Ogni racconto del maestro Full è un regalo per i lettori, ancor più se ispirato a una sua personale esperienza. Quello di oggi, però, è ancora più prezioso perché – con la delicatezza senza fronzoli che caratterizza questo autore – ci aiuta a riflettere su un problema purtroppo sempre attuale in modo serio e da un punto di vista poco esplorato.
Diminutivo di Barbara, Barbie è una bambola adulta che riflette l’aspirazione infantile alle cose “da grandi”.
A me, ne era capitata una in carne e ossa, gli stessi capelli lisci, il corpo snello, il viso perfetto e, soprattutto, la posa da adulta. Era una Barbie di otto o nove anni, vicina di casa. A periodi, mi suonava il citofono con insistenza e a tutte le ore del giorno: un modo scriteriato tipico dei bambini. Veniva a farmi visita e si comportava come una signora dandomi la mano e parlandomi con garbo manieroso.
“Come stai? Che tempaccio! Ogni anno è peggio: non si sa più cosa pensare”. A tratti tornava bambina: “Perché la tua cagnolina non fa i cuccioli?”
Qualche volta portava la sua, di cagnetta, “così giocano un po’ insieme”, per quanto fregasse un bel niente a entrambe.
Barbie si fermava un’oretta, poi si congedava sempre d’improvviso: “debbo andare, ciao”.
Quando cominciavo ad accettarla… mi svuotava la casa.
Dapprima trovavo singolari quelle visite poi risolsi che la bambina giocava a fare la signora e aveva scelto me come compagno di giochi perché non ne aveva della sua età e… ancor meno della mia.
Ogni volta sospendevo il mio daffare –o il mio poltrire– per fare gli onori di casa o… di giardino e la congedavo sempre con un regalino: dei girini in un vasetto d’acqua per la sua vasca, un bulbo da interrare per scoprire cosa nascerà o una bustina di mangime speciale per i merli. Ma, il massimo della considerazione, lo raggiunsi quando le insegnai a disegnare l’oca che si gratta.
«Spero che la bambina non la infastidisca» mi disse la madre che faceva l’assistente da un dentista. Ma la nonna di Barbie mi guardò in modo troppo serio. Così, dalla visita successiva, ebbi cura di lasciare sempre il cancello del giardino spalancato. Evitavo, se possibile, di entrare in casa con la bambina e ridussi anche i regalini: la rinuncia più penosa per me.
Rabbrividii ricordando che, in collegio, avevo conosciuto degli strani bambini capaci di raccontare bugie diaboliche. E considerai che, nelle attività venatorie, la sola caccia che non viene mai sospesa è quella alle streghe.
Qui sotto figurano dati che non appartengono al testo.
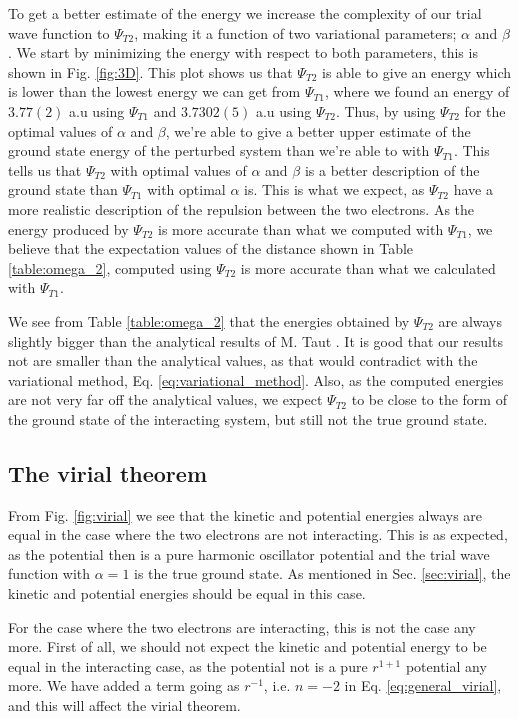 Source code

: \documentclass[%
 reprint,
nofootinbib,
aps,
]{revtex4-1}
\begin{document}
To get a better estimate of the energy we increase the complexity of our trial wave function to $\Psi_{T2}$, making it a function of two variational parameters; $\alpha$ and $\beta$. We start by minimizing the energy with respect to both parameters, this is shown in Fig. \vref{fig:3D}. This plot shows us that $\Psi_{T2}$ is able to give an energy which is lower than the lowest energy we can get from $\Psi_{T1}$, where we found an energy of $3.77(2)$ a.u using $\Psi_{T1}$ and $3.7302(5)$ a.u using $\Psi_{T2}$. Thus, by using $\Psi_{T2}$ for the optimal values of $\alpha$ and $\beta$, we're able to give a better upper estimate of the ground state energy of the perturbed system than we're able to with $\Psi_{T1}$.
This tells us that $\Psi_{T2}$ with optimal values of $\alpha$ and $\beta$ is a better description of the ground state than $\Psi_{T1}$ with optimal $\alpha$ is. This is what we expect, as $\Psi_{T2}$ have a more realistic description of the repulsion between the two electrons.
As the energy produced by $\Psi_{T2}$ is more accurate than what we computed with $\Psi_{T1}$, we believe that the expectation values of the distance shown in Table \vref{table:omega_2}, computed using $\Psi_{T2}$ is more accurate than what we calculated with $\Psi_{T1}$.

We see from Table \ref{table:omega_2} that the energies obtained by $\Psi_{T2}$ are always slightly bigger than the analytical results of M. Taut \citep{taut}. It is good that our results not are smaller than the analytical values, as that would contradict with the variational method, Eq. \eqref{eq:variational_method}. Also, as the computed energies are not very far off the analytical values, we expect $\Psi_{T2}$ to be close to the form of the ground state of the interacting system, but still not the true ground state.

\subsection{The virial theorem}

From Fig. \ref{fig:virial} we see that the kinetic and potential energies always are equal in the case where the two electrons are not interacting. This is as expected, as the potential then is a pure harmonic oscillator potential and the trial wave function with $\alpha = 1$ is the true ground state. As mentioned in Sec. \ref{sec:virial}, the kinetic and potential energies should be equal in this case.

For the case where the two electrons are interacting, this is not the case any more. First of all, we should not expect the kinetic and potential energy to be equal in the interacting case, as the potential not is a pure $r^{1+1}$ potential any more. We have added a term going as $r^{-1}$, i.e. $n = -2$ in Eq. \ref{eq:general_virial}, and this will affect the virial theorem.
\end{document}

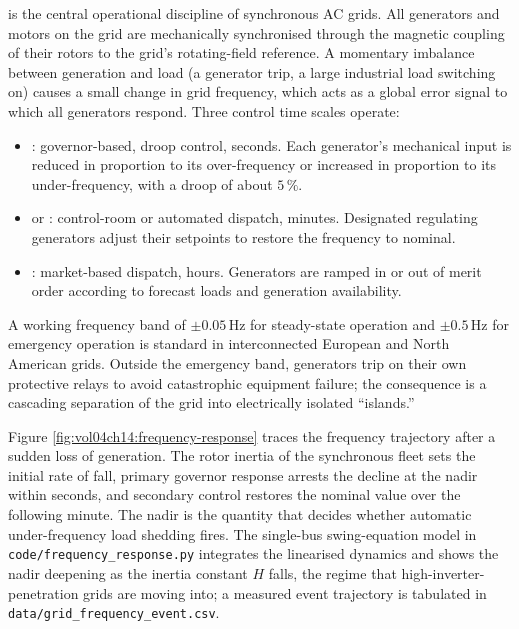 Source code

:  is the central operational discipline
of synchronous AC grids. All generators and motors on the grid are
mechanically synchronised through the magnetic coupling of their
rotors to the grid's rotating-field reference. A momentary imbalance
between generation and load (a generator trip, a large industrial
load switching on) causes a small change in grid frequency, which
acts as a global error signal to which all generators respond. Three
control time scales operate:
\begin{itemize}[leftmargin=*]
  \item {}: governor-based, droop
    control, seconds. Each generator's mechanical input is reduced
    in proportion to its over-frequency or increased in proportion to
    its under-frequency, with a droop of about $5\,\%$.
  \item {} or
    : control-room or
    automated dispatch, minutes. Designated regulating generators
    adjust their setpoints to restore the frequency to nominal.
  \item {}: market-based dispatch, hours.
    Generators are ramped in or out of merit order according to
    forecast loads and generation availability.
\end{itemize}

A working frequency band of $\pm 0.05\,\si{\hertz}$ for steady-state
operation and $\pm 0.5\,\si{\hertz}$ for emergency operation is
standard in interconnected European and North American grids. Outside
the emergency band, generators trip on their own protective relays
to avoid catastrophic equipment failure; the consequence is a
cascading separation of the grid into electrically isolated
``islands.''



Figure \ref{fig:vol04ch14:frequency-response} traces the frequency
trajectory after a sudden loss of generation. The rotor inertia of the
synchronous fleet sets the initial rate of fall, primary governor
response arrests the decline at the nadir within seconds, and secondary
control restores the nominal value over the following minute. The
nadir is the quantity that decides whether automatic under-frequency
load shedding fires. The single-bus swing-equation model in
\texttt{code/frequency\_response.py} integrates the linearised dynamics
and shows the nadir deepening as the inertia constant $H$ falls, the
regime that high-inverter-penetration grids are moving into; a measured
event trajectory is tabulated in \texttt{data/grid\_frequency\_event.csv}.

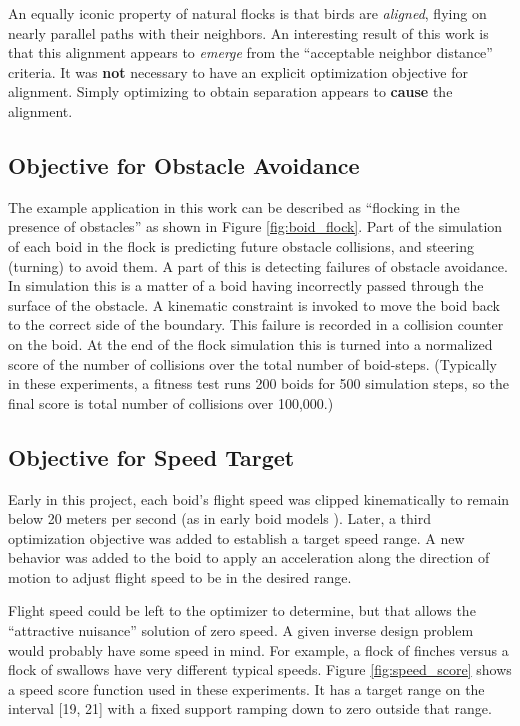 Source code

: \documentclass[letterpaper]{article}
\begin{document}
An equally iconic property of natural flocks is that birds are \textit{aligned}, flying on nearly parallel paths with their neighbors. An interesting result of this work is that this alignment appears to \textit{emerge} from the ``acceptable neighbor distance'' criteria. It was \textbf{not} necessary to have an explicit optimization objective for alignment. Simply optimizing to obtain separation appears to \textbf{cause} the alignment.

\subsection{Objective for Obstacle Avoidance}
\label{subsec:avoidance_objective}

The example application in this work can be described as ``flocking in the presence of obstacles'' as shown in Figure \ref{fig:boid_flock}. Part of the simulation of each boid in the flock is predicting future obstacle collisions, and steering (turning) to avoid them. A part of this is detecting failures of obstacle avoidance. In simulation this is a matter of a boid having incorrectly passed through the surface of the obstacle. A kinematic constraint is invoked to move the boid back to the correct side of the boundary. This failure is recorded in a collision counter on the boid. At the end of the flock simulation this is turned into a normalized score of the number of collisions over the total number of boid-steps. (Typically in these experiments, a fitness test runs 200 boids for 500 simulation steps, so the final score is total number of collisions over 100,000.)

\subsection{Objective for Speed Target}
\label{subsec:speed_objective}

Early in this project, each boid's flight speed was clipped kinematically to remain below 20 meters per second (as in early boid models \citep{reynolds_flocks_1987}). Later, a third optimization objective was added to establish a target speed range. A new behavior was added to the boid to apply an acceleration along the direction of motion to adjust flight speed to be in the desired range.

Flight speed could be left to the optimizer to determine, but that allows the ``attractive nuisance'' solution of zero speed. A given inverse design problem would probably have some speed in mind. For example, a flock of finches versus a flock of swallows have very different typical speeds. Figure \ref{fig:speed_score} shows a speed score function used in these experiments. It has a target range on the interval [19, 21] with a fixed support ramping down to zero outside that range.
\end{document}
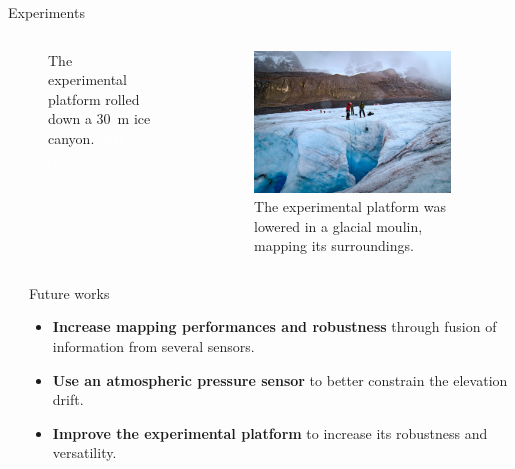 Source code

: \documentclass[final,hyperref={pdfpagelabels=false}]{beamer}
\begin{document}
\begin{frame}[t]
\begin{columns}[t]
\begin{column}{.970\textwidth}
\begin{block}{Experiments}
\begin{columns}
\begin{minipage}{.33\textwidth}
\begin{figure}
				\caption{The experimental platform rolled down a \SI{30}{\meter} ice canyon. \textcolor{white}{ugly spacefillerto break a line}}
			\end{figure}
		\end{minipage}
		\begin{minipage}{.33\textwidth} %
			\centering
			\begin{figure}
				\includegraphics[height=.65\linewidth]{figures/sphere_moulin_improved_small.jpg}
				\caption{The experimental platform was lowered in a glacial moulin, mapping its surroundings.}
			\end{figure}
		\end{minipage}
		\hfill
	\end{columns} %
\end{block}
\end{column}

\begin{column}{.015\textwidth}\end{column} %
\end{columns}


\begin{columns}[t] 

\begin{column}{.02\textwidth}\end{column} %

\begin{column}{.465\textwidth} %
\begin{block}{Future works}
	\begin{itemize}
		\item \textbf{Increase mapping performances and robustness} through fusion of information from several sensors.
		\item \textbf{Use an atmospheric pressure sensor} to better constrain the elevation drift.
		\item \textbf{Improve the experimental platform} to increase its robustness and versatility. 
	\end{itemize}
\end{block}
\end{column}


\end{columns}
\end{frame}
\end{document}
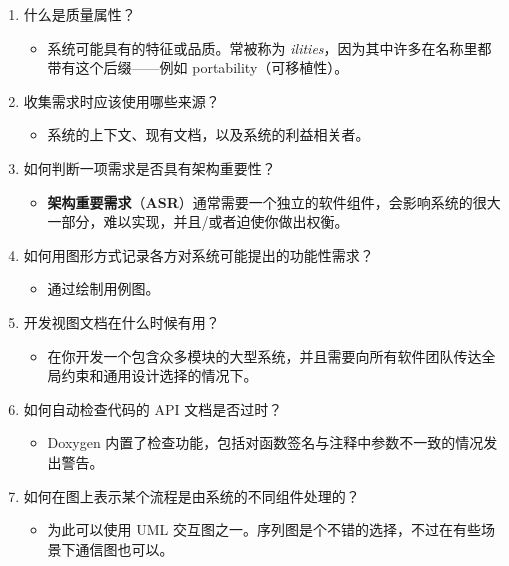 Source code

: \begin{enumerate}
\item 什么是质量属性？

\begin{itemize}
\item 系统可能具有的特征或品质。常被称为 \emph{ilities}，因为其中许多在名称里都带有这个后缀——例如 portability（可移植性）。
\end{itemize}
\item 收集需求时应该使用哪些来源？

\begin{itemize}
\item 系统的上下文、现有文档，以及系统的利益相关者。
\end{itemize}
\item 如何判断一项需求是否具有架构重要性？

\begin{itemize}
\item \textbf{架构重要需求}（\textbf{ASR}）通常需要一个独立的软件组件，会影响系统的很大一部分，难以实现，并且/或者迫使你做出权衡。
\end{itemize}
\item 如何用图形方式记录各方对系统可能提出的功能性需求？

\begin{itemize}
\item 通过绘制用例图。
\end{itemize}
\item 开发视图文档在什么时候有用？

\begin{itemize}
\item 在你开发一个包含众多模块的大型系统，并且需要向所有软件团队传达全局约束和通用设计选择的情况下。
\end{itemize}
\item 如何自动检查代码的 API 文档是否过时？

\begin{itemize}
\item Doxygen 内置了检查功能，包括对函数签名与注释中参数不一致的情况发出警告。
\end{itemize}
\item 如何在图上表示某个流程是由系统的不同组件处理的？

\begin{itemize}
\item 为此可以使用 UML 交互图之一。序列图是个不错的选择，不过在有些场景下通信图也可以。
\end{itemize}
\end{enumerate}

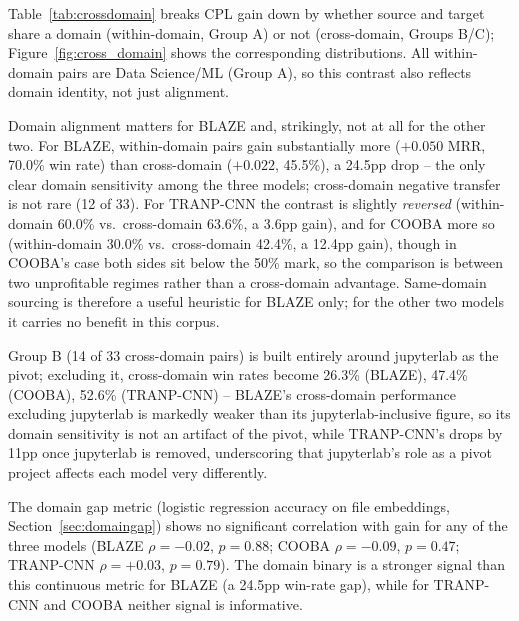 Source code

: \documentclass[a4paper,fleqn]{cas-dc}
\begin{document}
 Table~\ref{tab:crossdomain} breaks CPL gain down by whether source and
target share a domain (within-domain, Group A) or not (cross-domain, Groups
B/C); Figure~\ref{fig:cross_domain} shows the corresponding distributions.
All within-domain pairs are Data Science/ML (Group A), so this contrast also
reflects domain identity, not just alignment.

Domain alignment matters for BLAZE and, strikingly, not at all for the other
two. For BLAZE,
within-domain pairs gain substantially more ($+0.050$ MRR, 70.0\% win
rate) than cross-domain ($+0.022$, 45.5\%), a 24.5pp drop -- the only clear
domain sensitivity among the three models; cross-domain negative transfer is
not rare (12 of 33). For TRANP-CNN the contrast is slightly \emph{reversed}
(within-domain 60.0\% vs.\ cross-domain 63.6\%, a 3.6pp gain), and for COOBA
more so (within-domain 30.0\% vs.\ cross-domain 42.4\%, a 12.4pp gain),
though in COOBA's case both sides sit below the 50\% mark, so the comparison
is between two unprofitable regimes rather than a cross-domain advantage.
Same-domain sourcing is therefore a useful heuristic for BLAZE only; for the
other two models it carries no benefit in this corpus.

Group B (14 of 33 cross-domain pairs) is built entirely around jupyterlab
as the pivot; excluding it, cross-domain win rates become 26.3\% (BLAZE),
47.4\% (COOBA), 52.6\% (TRANP-CNN) -- BLAZE's cross-domain
performance excluding jupyterlab is markedly weaker than its
jupyterlab-inclusive figure, so its domain sensitivity is not an artifact of
the pivot, while TRANP-CNN's drops by 11pp once jupyterlab is removed,
underscoring that jupyterlab's role as a pivot project affects each model
very differently.

 The domain gap metric (logistic regression accuracy on file
embeddings, Section~\ref{sec:domaingap}) shows no significant correlation
with gain for any of the three models (BLAZE $\rho = -0.02$, $p = 0.88$;
COOBA $\rho = -0.09$, $p = 0.47$; TRANP-CNN $\rho = +0.03$, $p = 0.79$).
The domain binary is a stronger signal than this continuous metric for BLAZE
(a 24.5pp win-rate gap), while for TRANP-CNN and COOBA neither signal is informative.
\end{document}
Chi colpisce l’infanzia fa due categorie di vittime: i bambini e tutti noi che non possiamo più comportarci da persone normali e pulite.
La mia piccola amica divenne presto una ragazzina e, alla compagnia di un signore maturo e acciaccato, preferì quella di ragazzi immaturi e molto in salute. Per lei resterò quello che le ha insegnato l’oca che si gratta. Per me rimane la Barbie che mi riempiva la casa fingendosi una signora e, da signora vera, non raccontava strane bugie di bambina. In pratica… le devo la pelle.